In this tutorial, we will use the CatMiner package to download one of our lab's papers in XML format and then convert it into a plain text file. First, we will simply define the DOI, and retrieve the publisher information and open-access status using the CrossRef API. 

In [None]:
doi = '10.1016/j.apcatb.2015.11.002'
dois = [doi] # To target multiple DOIs, append them to this list
pub_info = get_pub_info([doi])
print(pub_info)

From the pub_info dictionary, we can see that this article was published by Elsevier, and that it is not open-access. We can thus use function get_Elsevier_XML to download the associated XML file. By default, this function will download the XML to 'XMLs/Elsevier', creating the folder if it does not exist. 
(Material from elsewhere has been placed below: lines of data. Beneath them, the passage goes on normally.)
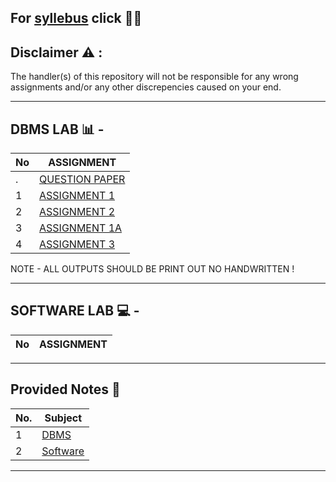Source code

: For [syllebus](https://github.com/BEASTgg/5thsem/tree/main/Syllebus) click 💁‍♂️
---------------------------------------------------------------------------------------------------------------------------------------------------------------------------------------------------------------------------------

## Disclaimer :warning: :

The handler(s) of this repository will not be responsible for any wrong assignments and/or any other discrepencies caused on your end.


---------------------------------------------------------------------------------------------------------------------------------------------------------------------------------------------------------------------------------
DBMS LAB 📊 -
---------------------------------------------------------------------------------------------------------------------------------------------------------------------------------------------------------------------------------
| No  | ASSIGNMENT |
| ------------- | ------------- |
| .  | [QUESTION PAPER](https://github.com/BEASTgg/5thsem/blob/main/DBMS/QUESTION.pdf) |
| 1  | [ASSIGNMENT 1](https://github.com/BEASTgg/5thsem/tree/main/DBMS/ASSIGNMENT%201) |
| 2  | [ASSIGNMENT 2](https://github.com/BEASTgg/5thsem/tree/main/DBMS/ASSIGNMENT%20%202) |
| 3  | [ASSIGNMENT 1A](https://github.com/BEASTgg/5thsem/tree/main/DBMS/ASSIGNMENT%201A) |
| 4  | [ASSIGNMENT 3](https://github.com/BEASTgg/5thsem/tree/main/DBMS/ASSIGNMENT%203) |


NOTE - ALL OUTPUTS SHOULD BE PRINT OUT NO HANDWRITTEN !

---------------------------------------------------------------------------------------------------------------------------------------------------------------------------------------------------------------------------------
SOFTWARE LAB 💻 -
---------------------------------------------------------------------------------------------------------------------------------------------------------------------------------------------------------------------------------
| No  | ASSIGNMENT |
| ------------- | ------------- |

---------------------------------------------------------------------------------------------------------------------------------------------------------------------------------------------------------------------------------

## Provided Notes 📜

| No. | Subject |
| --- | --- |
| 1 | [DBMS](/Notes/DBMS/) |
| 2 | [Software](/Notes/Software/) |
------------------------------------------------------------------------------------------------------------------------------------------------------------------------------------------------------------------------------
This function uses the Elsevier API, and so you must obtain and provide an API key. Instructions for doing so can be found here: https://dev.elsevier.com/. After obtaining a key, replace the 'PLACEHOLDER' variable below with your key string. 

In [None]:
get_Elsevier_XML(dois, key='PLACEHOLDER')

An XML copy of the article should now be downloaded. However, CatMiner is designed to accept a plain text file. We can lastly use features from the ChemDataExtractor package (http://chemdataextractor.org/), called through CatMiner preprocessing functions, to process this XML file into plain text. First, we will create the folder to write the plain text file to. After running our Elsevier_to_sentences function, we finish by deleting the intermediate files that were generated. These intermediate files should contain the plain text, but not separated line-by-line into sentences. 

In [None]:
# Create the directory to save sentence files in
if not os.path.exists('sentences'):
    os.makedirs('sentences')

# Convert files from markup language into text file inputs for CatMiner
Elsevier_to_sentences('XMLs/Elsevier/', 'sentences/')

# Delete the intermediate files that were generated. These should contain the plain text, but not separated line-by-line into sentences
for file in os.listdir('sentences'):
    if 'continuous' in file:
        os.remove(os.path.join('sentences', file))